From 616a6b39190ea9d9410deea7bf0f2a86c49299de Mon Sep 17 00:00:00 2001
From: Daniel Lubarov <daniel@lubarov.com>
Date: Mon, 19 Sep 2022 20:54:45 -0700
Subject: [PATCH] Validate EVM proof shape

---
 evm/src/stark.rs    |  4 ++++
 evm/src/verifier.rs | 44 ++++++++++++++++++++++++++++++++++++++++++++
 2 files changed, 48 insertions(+)

diff --git a/evm/src/stark.rs b/evm/src/stark.rs
index 1af8a5e2..00818bbe 100644
--- a/evm/src/stark.rs
+++ b/evm/src/stark.rs
@@ -76,6 +76,10 @@ pub trait Stark<F: RichField + Extendable<D>, const D: usize>: Sync {
         1.max(self.constraint_degree() - 1)
     }
 
+    fn num_quotient_polys(&self, config: &StarkConfig) -> usize {
+        self.quotient_degree_factor() * config.num_challenges
+    }
+
     /// Computes the FRI instance used to prove this Stark.
     fn fri_instance(
         &self,
diff --git a/evm/src/verifier.rs b/evm/src/verifier.rs
index 3f5a5a88..a9e4d30b 100644
--- a/evm/src/verifier.rs
+++ b/evm/src/verifier.rs
@@ -119,6 +119,7 @@ where
     [(); S::COLUMNS]:,
     [(); C::Hasher::HASH_SIZE]:,
 {
+    validate_proof_shape(&stark, proof, config, ctl_vars.len())?;
     let StarkOpeningSet {
         local_values,
         next_values,
@@ -204,6 +205,49 @@ where
     Ok(())
 }
 
+fn validate_proof_shape<F, C, S, const D: usize>(
+    stark: &S,
+    proof: &StarkProof<F, C, D>,
+    config: &StarkConfig,
+    num_ctls: usize,
+) -> anyhow::Result<()>
+where
+    F: RichField + Extendable<D>,
+    C: GenericConfig<D, F = F>,
+    S: Stark<F, D>,
+    [(); S::COLUMNS]:,
+    [(); C::Hasher::HASH_SIZE]:,
+{
+    let StarkProof {
+        trace_cap,
+        permutation_ctl_zs_cap,
+        quotient_polys_cap,
+        openings,
+        // The shape of the opening proof will be checked in the FRI verifier (see
+        // validate_fri_proof_shape), so we ignore it here.
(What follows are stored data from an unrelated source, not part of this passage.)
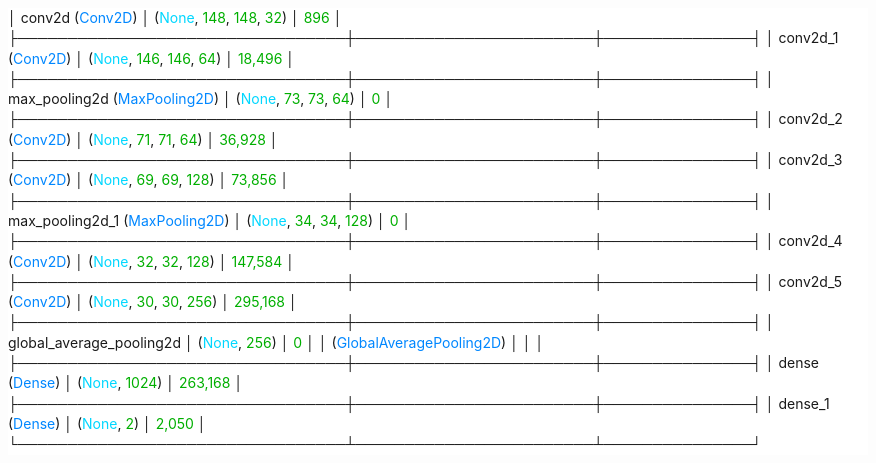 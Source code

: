 │ conv2d (<span style="color: #0087ff; text-decoration-color: #0087ff">Conv2D</span>)                 │ (<span style="color: #00d7ff; text-decoration-color: #00d7ff">None</span>, <span style="color: #00af00; text-decoration-color: #00af00">148</span>, <span style="color: #00af00; text-decoration-color: #00af00">148</span>, <span style="color: #00af00; text-decoration-color: #00af00">32</span>)   │           <span style="color: #00af00; text-decoration-color: #00af00">896</span> │
├─────────────────────────────────┼────────────────────────┼───────────────┤
│ conv2d_1 (<span style="color: #0087ff; text-decoration-color: #0087ff">Conv2D</span>)               │ (<span style="color: #00d7ff; text-decoration-color: #00d7ff">None</span>, <span style="color: #00af00; text-decoration-color: #00af00">146</span>, <span style="color: #00af00; text-decoration-color: #00af00">146</span>, <span style="color: #00af00; text-decoration-color: #00af00">64</span>)   │        <span style="color: #00af00; text-decoration-color: #00af00">18,496</span> │
├─────────────────────────────────┼────────────────────────┼───────────────┤
│ max_pooling2d (<span style="color: #0087ff; text-decoration-color: #0087ff">MaxPooling2D</span>)    │ (<span style="color: #00d7ff; text-decoration-color: #00d7ff">None</span>, <span style="color: #00af00; text-decoration-color: #00af00">73</span>, <span style="color: #00af00; text-decoration-color: #00af00">73</span>, <span style="color: #00af00; text-decoration-color: #00af00">64</span>)     │             <span style="color: #00af00; text-decoration-color: #00af00">0</span> │
├─────────────────────────────────┼────────────────────────┼───────────────┤
│ conv2d_2 (<span style="color: #0087ff; text-decoration-color: #0087ff">Conv2D</span>)               │ (<span style="color: #00d7ff; text-decoration-color: #00d7ff">None</span>, <span style="color: #00af00; text-decoration-color: #00af00">71</span>, <span style="color: #00af00; text-decoration-color: #00af00">71</span>, <span style="color: #00af00; text-decoration-color: #00af00">64</span>)     │        <span style="color: #00af00; text-decoration-color: #00af00">36,928</span> │
├─────────────────────────────────┼────────────────────────┼───────────────┤
│ conv2d_3 (<span style="color: #0087ff; text-decoration-color: #0087ff">Conv2D</span>)               │ (<span style="color: #00d7ff; text-decoration-color: #00d7ff">None</span>, <span style="color: #00af00; text-decoration-color: #00af00">69</span>, <span style="color: #00af00; text-decoration-color: #00af00">69</span>, <span style="color: #00af00; text-decoration-color: #00af00">128</span>)    │        <span style="color: #00af00; text-decoration-color: #00af00">73,856</span> │
├─────────────────────────────────┼────────────────────────┼───────────────┤
│ max_pooling2d_1 (<span style="color: #0087ff; text-decoration-color: #0087ff">MaxPooling2D</span>)  │ (<span style="color: #00d7ff; text-decoration-color: #00d7ff">None</span>, <span style="color: #00af00; text-decoration-color: #00af00">34</span>, <span style="color: #00af00; text-decoration-color: #00af00">34</span>, <span style="color: #00af00; text-decoration-color: #00af00">128</span>)    │             <span style="color: #00af00; text-decoration-color: #00af00">0</span> │
├─────────────────────────────────┼────────────────────────┼───────────────┤
│ conv2d_4 (<span style="color: #0087ff; text-decoration-color: #0087ff">Conv2D</span>)               │ (<span style="color: #00d7ff; text-decoration-color: #00d7ff">None</span>, <span style="color: #00af00; text-decoration-color: #00af00">32</span>, <span style="color: #00af00; text-decoration-color: #00af00">32</span>, <span style="color: #00af00; text-decoration-color: #00af00">128</span>)    │       <span style="color: #00af00; text-decoration-color: #00af00">147,584</span> │
├─────────────────────────────────┼────────────────────────┼───────────────┤
│ conv2d_5 (<span style="color: #0087ff; text-decoration-color: #0087ff">Conv2D</span>)               │ (<span style="color: #00d7ff; text-decoration-color: #00d7ff">None</span>, <span style="color: #00af00; text-decoration-color: #00af00">30</span>, <span style="color: #00af00; text-decoration-color: #00af00">30</span>, <span style="color: #00af00; text-decoration-color: #00af00">256</span>)    │       <span style="color: #00af00; text-decoration-color: #00af00">295,168</span> │
├─────────────────────────────────┼────────────────────────┼───────────────┤
│ global_average_pooling2d        │ (<span style="color: #00d7ff; text-decoration-color: #00d7ff">None</span>, <span style="color: #00af00; text-decoration-color: #00af00">256</span>)            │             <span style="color: #00af00; text-decoration-color: #00af00">0</span> │
│ (<span style="color: #0087ff; text-decoration-color: #0087ff">GlobalAveragePooling2D</span>)        │                        │               │
├─────────────────────────────────┼────────────────────────┼───────────────┤
│ dense (<span style="color: #0087ff; text-decoration-color: #0087ff">Dense</span>)                   │ (<span style="color: #00d7ff; text-decoration-color: #00d7ff">None</span>, <span style="color: #00af00; text-decoration-color: #00af00">1024</span>)           │       <span style="color: #00af00; text-decoration-color: #00af00">263,168</span> │
├─────────────────────────────────┼────────────────────────┼───────────────┤
│ dense_1 (<span style="color: #0087ff; text-decoration-color: #0087ff">Dense</span>)                 │ (<span style="color: #00d7ff; text-decoration-color: #00d7ff">None</span>, <span style="color: #00af00; text-decoration-color: #00af00">2</span>)              │         <span style="color: #00af00; text-decoration-color: #00af00">2,050</span> │
└─────────────────────────────────┴────────────────────────┴───────────────┘ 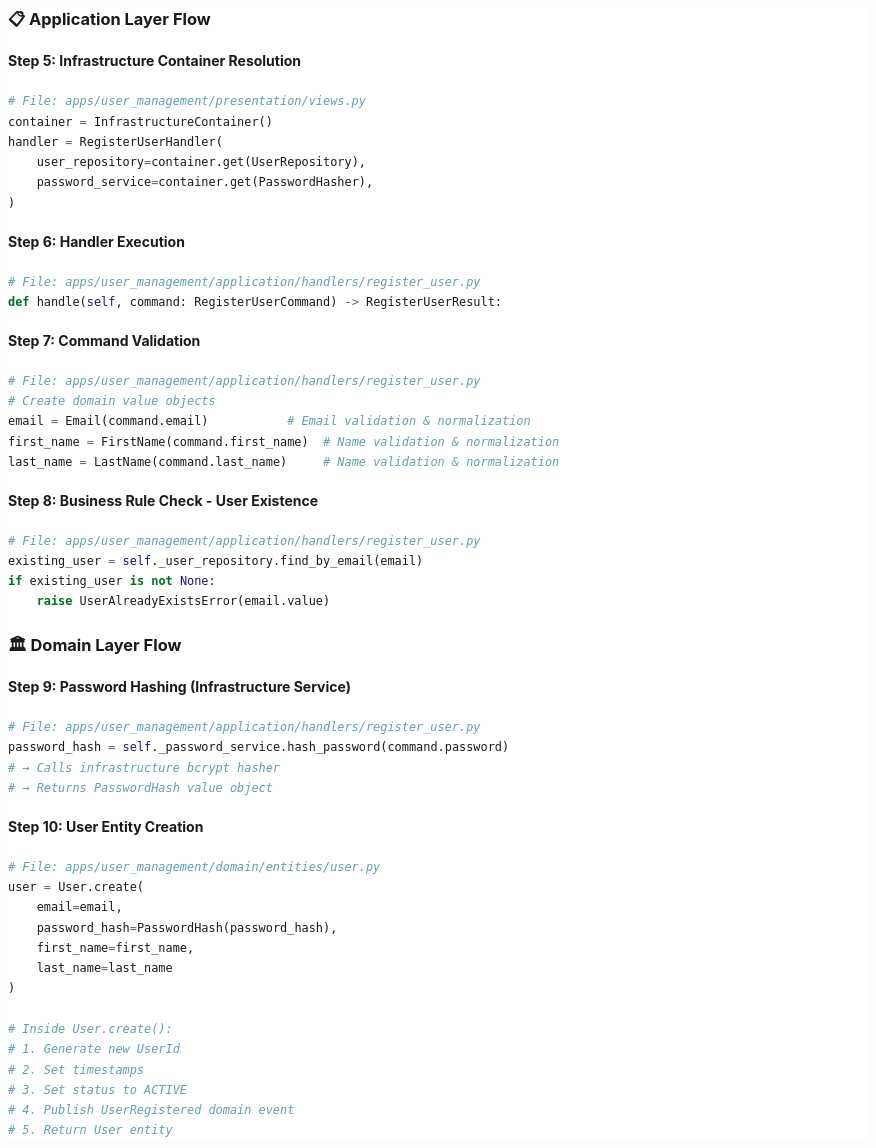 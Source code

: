 ### 📋 **Application Layer Flow**

#### Step 5: Infrastructure Container Resolution
```python
# File: apps/user_management/presentation/views.py
container = InfrastructureContainer()
handler = RegisterUserHandler(
    user_repository=container.get(UserRepository),
    password_service=container.get(PasswordHasher),
)
```

#### Step 6: Handler Execution
```python
# File: apps/user_management/application/handlers/register_user.py
def handle(self, command: RegisterUserCommand) -> RegisterUserResult:
```

#### Step 7: Command Validation
```python
# File: apps/user_management/application/handlers/register_user.py
# Create domain value objects
email = Email(command.email)           # Email validation & normalization
first_name = FirstName(command.first_name)  # Name validation & normalization
last_name = LastName(command.last_name)     # Name validation & normalization
```

#### Step 8: Business Rule Check - User Existence
```python
# File: apps/user_management/application/handlers/register_user.py
existing_user = self._user_repository.find_by_email(email)
if existing_user is not None:
    raise UserAlreadyExistsError(email.value)
```

### 🏛️ **Domain Layer Flow**

#### Step 9: Password Hashing (Infrastructure Service)
```python
# File: apps/user_management/application/handlers/register_user.py
password_hash = self._password_service.hash_password(command.password)
# → Calls infrastructure bcrypt hasher
# → Returns PasswordHash value object
```

#### Step 10: User Entity Creation
```python
# File: apps/user_management/domain/entities/user.py
user = User.create(
    email=email,
    password_hash=PasswordHash(password_hash),
    first_name=first_name,
    last_name=last_name
)

# Inside User.create():
# 1. Generate new UserId
# 2. Set timestamps
# 3. Set status to ACTIVE
# 4. Publish UserRegistered domain event
# 5. Return User entity
```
+        opening_proof: _,
+    } = proof;
+
+    let degree_bits = proof.recover_degree_bits(config);
+    let fri_params = config.fri_params(degree_bits);
+    let cap_height = fri_params.config.cap_height;
+    ensure!(trace_cap.height() == cap_height);
+    ensure!(permutation_ctl_zs_cap.height() == cap_height);
+    ensure!(quotient_polys_cap.height() == cap_height);
+
+    ensure!(openings.local_values.len() == S::COLUMNS);
+    ensure!(openings.next_values.len() == S::COLUMNS);
+    let num_ctl_zs = num_ctls * config.num_challenges;
+    let num_zs = num_ctl_zs + stark.num_permutation_batches(config);
+    ensure!(openings.permutation_ctl_zs.len() == num_zs);
+    ensure!(openings.permutation_ctl_zs_next.len() == num_zs);
+    ensure!(openings.ctl_zs_last.len() == num_ctl_zs);
+    let num_quotient_polys = stark.num_quotient_polys(config);
+    ensure!(openings.quotient_polys.len() == num_quotient_polys);
+
+    Ok(())
+}
+
 /// Evaluate the Lagrange polynomials `L_0` and `L_(n-1)` at a point `x`.
 /// `L_0(x) = (x^n - 1)/(n * (x - 1))`
 /// `L_(n-1)(x) = (x^n - 1)/(n * (g * x - 1))`, with `g` the first element of the subgroup.